“I was dreamin’ when I wrote this, forgive me if it goes astray.”
Every generation has its events where you remember exactly where you were when you heard the news. I was about to meet with a colleague and glanced at my email. As I scrolled down the subject lines my eyes fell upon the words, “Is it true?” The message said, “I heard that Prince was dead.” Brushing it off as an error triggered by his recent hospitalization for the flu, I went back to work.

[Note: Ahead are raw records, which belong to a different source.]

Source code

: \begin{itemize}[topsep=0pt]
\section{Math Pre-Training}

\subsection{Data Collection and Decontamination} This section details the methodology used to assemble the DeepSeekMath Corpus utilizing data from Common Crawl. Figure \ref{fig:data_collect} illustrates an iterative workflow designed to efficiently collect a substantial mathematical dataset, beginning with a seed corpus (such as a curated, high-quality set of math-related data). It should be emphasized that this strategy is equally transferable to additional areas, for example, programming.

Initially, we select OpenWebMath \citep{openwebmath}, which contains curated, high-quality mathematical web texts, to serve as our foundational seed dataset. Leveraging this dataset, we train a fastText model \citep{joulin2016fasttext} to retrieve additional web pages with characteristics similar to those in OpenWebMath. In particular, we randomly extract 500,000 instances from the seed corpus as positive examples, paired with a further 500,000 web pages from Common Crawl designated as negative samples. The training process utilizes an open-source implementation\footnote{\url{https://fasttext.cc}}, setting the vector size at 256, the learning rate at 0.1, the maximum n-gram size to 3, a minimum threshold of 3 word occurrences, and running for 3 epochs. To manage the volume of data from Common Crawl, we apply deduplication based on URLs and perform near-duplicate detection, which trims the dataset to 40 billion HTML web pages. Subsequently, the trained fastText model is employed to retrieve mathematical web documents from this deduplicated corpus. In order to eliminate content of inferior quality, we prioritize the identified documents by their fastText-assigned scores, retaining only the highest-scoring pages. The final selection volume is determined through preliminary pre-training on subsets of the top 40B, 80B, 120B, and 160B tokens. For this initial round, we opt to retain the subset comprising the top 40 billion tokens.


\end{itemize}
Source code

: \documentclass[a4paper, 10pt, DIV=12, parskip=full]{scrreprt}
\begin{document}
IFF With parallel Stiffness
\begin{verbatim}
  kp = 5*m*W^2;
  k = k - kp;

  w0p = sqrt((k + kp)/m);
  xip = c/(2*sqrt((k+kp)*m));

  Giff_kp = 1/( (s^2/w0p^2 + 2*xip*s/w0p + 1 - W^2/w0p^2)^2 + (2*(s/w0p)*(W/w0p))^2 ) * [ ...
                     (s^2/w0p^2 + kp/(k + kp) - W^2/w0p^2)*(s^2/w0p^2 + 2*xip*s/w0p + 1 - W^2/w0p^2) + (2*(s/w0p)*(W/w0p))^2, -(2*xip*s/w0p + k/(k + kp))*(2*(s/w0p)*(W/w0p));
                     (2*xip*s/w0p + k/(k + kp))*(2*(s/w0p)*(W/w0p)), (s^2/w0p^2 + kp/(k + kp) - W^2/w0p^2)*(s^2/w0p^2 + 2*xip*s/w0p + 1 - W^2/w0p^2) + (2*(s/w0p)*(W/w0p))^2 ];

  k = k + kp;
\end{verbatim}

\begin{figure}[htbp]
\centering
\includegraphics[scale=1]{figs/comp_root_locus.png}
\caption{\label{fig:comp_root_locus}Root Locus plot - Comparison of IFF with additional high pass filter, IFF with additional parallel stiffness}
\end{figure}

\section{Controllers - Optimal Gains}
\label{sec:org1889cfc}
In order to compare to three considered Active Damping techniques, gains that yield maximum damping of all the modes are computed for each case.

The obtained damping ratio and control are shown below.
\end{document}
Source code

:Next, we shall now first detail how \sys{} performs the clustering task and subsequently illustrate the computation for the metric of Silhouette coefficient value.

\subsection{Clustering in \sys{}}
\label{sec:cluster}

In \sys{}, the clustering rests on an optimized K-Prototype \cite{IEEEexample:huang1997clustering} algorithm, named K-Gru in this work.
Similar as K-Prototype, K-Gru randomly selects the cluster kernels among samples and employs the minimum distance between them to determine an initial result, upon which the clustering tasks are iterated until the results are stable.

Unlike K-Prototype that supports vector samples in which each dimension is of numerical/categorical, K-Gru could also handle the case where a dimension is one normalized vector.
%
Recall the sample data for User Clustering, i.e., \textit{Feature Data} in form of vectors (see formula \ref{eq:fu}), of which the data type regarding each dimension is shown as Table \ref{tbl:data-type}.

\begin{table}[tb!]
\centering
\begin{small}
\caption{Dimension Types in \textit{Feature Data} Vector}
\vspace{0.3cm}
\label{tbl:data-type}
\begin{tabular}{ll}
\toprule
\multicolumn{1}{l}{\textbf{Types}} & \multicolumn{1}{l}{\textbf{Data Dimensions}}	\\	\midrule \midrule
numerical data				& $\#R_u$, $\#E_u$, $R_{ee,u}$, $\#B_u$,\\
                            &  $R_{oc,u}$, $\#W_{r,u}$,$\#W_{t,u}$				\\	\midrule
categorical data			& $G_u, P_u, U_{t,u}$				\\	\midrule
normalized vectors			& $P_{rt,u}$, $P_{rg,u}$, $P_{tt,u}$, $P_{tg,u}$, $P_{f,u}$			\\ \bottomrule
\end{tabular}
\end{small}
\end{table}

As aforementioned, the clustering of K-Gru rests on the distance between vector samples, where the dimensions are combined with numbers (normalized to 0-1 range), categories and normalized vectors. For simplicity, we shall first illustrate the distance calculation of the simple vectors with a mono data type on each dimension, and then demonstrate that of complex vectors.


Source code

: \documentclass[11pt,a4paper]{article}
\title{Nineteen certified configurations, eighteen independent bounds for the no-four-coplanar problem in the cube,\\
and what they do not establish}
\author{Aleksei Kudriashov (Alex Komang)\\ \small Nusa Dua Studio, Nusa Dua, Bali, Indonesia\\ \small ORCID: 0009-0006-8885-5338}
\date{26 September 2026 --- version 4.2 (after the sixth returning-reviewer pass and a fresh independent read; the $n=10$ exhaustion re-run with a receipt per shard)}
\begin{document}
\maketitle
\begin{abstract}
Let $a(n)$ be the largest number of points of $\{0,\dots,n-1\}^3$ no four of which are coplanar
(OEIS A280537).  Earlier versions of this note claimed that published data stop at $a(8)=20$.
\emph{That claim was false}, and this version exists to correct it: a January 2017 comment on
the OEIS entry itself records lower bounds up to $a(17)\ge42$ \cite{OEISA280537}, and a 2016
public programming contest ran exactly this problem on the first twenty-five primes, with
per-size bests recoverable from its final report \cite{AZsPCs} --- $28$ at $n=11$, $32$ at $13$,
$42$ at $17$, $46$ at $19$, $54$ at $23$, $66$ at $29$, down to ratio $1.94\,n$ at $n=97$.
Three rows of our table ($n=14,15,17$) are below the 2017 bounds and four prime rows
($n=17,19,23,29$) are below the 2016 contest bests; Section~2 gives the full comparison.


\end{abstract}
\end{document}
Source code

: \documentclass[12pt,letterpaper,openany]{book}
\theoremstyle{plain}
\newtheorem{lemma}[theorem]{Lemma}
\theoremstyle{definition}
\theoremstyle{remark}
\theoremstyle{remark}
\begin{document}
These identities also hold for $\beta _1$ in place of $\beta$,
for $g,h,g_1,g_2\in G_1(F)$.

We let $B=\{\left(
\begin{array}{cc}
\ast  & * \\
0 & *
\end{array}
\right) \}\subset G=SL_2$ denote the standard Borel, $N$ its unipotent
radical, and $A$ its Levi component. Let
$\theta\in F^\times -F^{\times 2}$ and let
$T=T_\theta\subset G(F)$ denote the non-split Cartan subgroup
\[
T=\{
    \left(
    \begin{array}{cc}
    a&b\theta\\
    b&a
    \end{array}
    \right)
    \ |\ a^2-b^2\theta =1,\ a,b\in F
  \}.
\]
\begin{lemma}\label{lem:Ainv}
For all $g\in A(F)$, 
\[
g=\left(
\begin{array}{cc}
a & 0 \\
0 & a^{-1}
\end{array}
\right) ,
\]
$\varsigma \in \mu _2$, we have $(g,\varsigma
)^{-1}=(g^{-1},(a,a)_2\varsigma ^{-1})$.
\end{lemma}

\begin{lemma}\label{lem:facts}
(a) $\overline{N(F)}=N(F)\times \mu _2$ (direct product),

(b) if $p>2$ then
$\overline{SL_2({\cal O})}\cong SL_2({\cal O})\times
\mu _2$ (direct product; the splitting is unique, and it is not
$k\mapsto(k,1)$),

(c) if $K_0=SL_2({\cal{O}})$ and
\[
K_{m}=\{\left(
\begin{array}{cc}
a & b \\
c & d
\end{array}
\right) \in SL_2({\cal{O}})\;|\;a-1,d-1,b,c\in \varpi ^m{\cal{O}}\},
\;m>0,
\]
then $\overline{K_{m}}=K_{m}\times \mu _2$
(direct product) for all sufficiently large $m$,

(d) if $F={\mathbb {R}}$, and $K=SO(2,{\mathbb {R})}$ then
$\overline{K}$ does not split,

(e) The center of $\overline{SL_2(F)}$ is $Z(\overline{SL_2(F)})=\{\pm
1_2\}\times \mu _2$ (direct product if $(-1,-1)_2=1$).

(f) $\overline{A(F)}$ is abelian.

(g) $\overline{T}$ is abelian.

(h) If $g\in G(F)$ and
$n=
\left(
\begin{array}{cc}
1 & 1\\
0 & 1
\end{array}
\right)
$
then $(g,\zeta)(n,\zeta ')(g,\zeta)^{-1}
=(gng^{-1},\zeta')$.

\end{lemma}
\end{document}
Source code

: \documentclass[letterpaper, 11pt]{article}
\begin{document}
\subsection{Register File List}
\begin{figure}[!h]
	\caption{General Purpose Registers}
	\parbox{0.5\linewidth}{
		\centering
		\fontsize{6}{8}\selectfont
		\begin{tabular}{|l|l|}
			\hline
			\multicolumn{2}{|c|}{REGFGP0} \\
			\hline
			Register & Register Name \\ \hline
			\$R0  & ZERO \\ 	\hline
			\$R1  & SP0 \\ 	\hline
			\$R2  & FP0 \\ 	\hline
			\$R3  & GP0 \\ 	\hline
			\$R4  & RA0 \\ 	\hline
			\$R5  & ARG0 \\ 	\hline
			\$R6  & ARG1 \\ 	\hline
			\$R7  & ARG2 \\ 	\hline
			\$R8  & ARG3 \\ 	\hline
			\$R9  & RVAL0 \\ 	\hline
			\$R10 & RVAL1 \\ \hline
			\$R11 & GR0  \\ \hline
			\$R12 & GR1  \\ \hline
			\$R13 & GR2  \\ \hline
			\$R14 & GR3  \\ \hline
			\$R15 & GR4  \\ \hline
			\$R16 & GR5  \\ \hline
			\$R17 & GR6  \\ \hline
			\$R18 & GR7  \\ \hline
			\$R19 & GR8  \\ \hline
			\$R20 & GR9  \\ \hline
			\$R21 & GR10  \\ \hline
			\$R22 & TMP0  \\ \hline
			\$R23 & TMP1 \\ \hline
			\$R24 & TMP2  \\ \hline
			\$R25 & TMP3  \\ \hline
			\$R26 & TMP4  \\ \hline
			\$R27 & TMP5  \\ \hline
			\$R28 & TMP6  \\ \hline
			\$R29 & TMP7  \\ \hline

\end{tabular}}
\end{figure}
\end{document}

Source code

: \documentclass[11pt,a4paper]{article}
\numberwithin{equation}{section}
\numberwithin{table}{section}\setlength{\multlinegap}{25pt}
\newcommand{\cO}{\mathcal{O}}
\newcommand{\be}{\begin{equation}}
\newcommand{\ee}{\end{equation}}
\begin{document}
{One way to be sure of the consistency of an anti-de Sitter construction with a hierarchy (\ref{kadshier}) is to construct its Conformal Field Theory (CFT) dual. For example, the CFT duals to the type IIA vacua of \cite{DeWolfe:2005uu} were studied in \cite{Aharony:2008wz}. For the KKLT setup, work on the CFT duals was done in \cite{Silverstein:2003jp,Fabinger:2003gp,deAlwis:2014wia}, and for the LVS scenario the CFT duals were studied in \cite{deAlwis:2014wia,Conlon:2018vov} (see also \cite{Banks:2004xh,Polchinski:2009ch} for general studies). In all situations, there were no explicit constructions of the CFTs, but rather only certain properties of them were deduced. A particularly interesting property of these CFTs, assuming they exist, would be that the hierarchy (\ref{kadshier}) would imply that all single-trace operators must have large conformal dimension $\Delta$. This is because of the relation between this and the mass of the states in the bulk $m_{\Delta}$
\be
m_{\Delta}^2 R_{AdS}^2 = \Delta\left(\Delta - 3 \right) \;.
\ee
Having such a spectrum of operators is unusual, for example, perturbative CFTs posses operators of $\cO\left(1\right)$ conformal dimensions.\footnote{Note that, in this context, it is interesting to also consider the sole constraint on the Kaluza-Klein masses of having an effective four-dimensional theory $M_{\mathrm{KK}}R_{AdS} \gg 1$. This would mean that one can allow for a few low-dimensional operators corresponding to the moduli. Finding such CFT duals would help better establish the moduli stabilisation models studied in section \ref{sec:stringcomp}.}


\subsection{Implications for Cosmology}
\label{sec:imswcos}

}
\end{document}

But it troubled me. And sure enough, my colleague received a text and said, “Oh wow…he IS gone!” And my heart went dark. My favorite artist was gone and I didn’t want to think about it. I reached out to 3 friends to express my shock, and then I refused to post or read anything about it on social media. I even logged off Facebook for two days to avoid seeing the many posts I knew would be there. I skimmed any mentions on Twitter and Instagram, and turned off any tributes on the radio. I didn’t want to listen to any news reports, engage in public grieving, or even speak of his death. I called myself grieving privately – but I was in denial.
Today as my family rode in the car, my husband turned the radio to a station playing Prince all weekend. I was close to asking him to change the channel, but I decided it was time to face the inevitable. As we listened, I had a vivid memory attached to every…single…song. And I decided it was time to do something I know I needed to do – write. There was no way I could publish a music blog, and NOT write about my favorite artist.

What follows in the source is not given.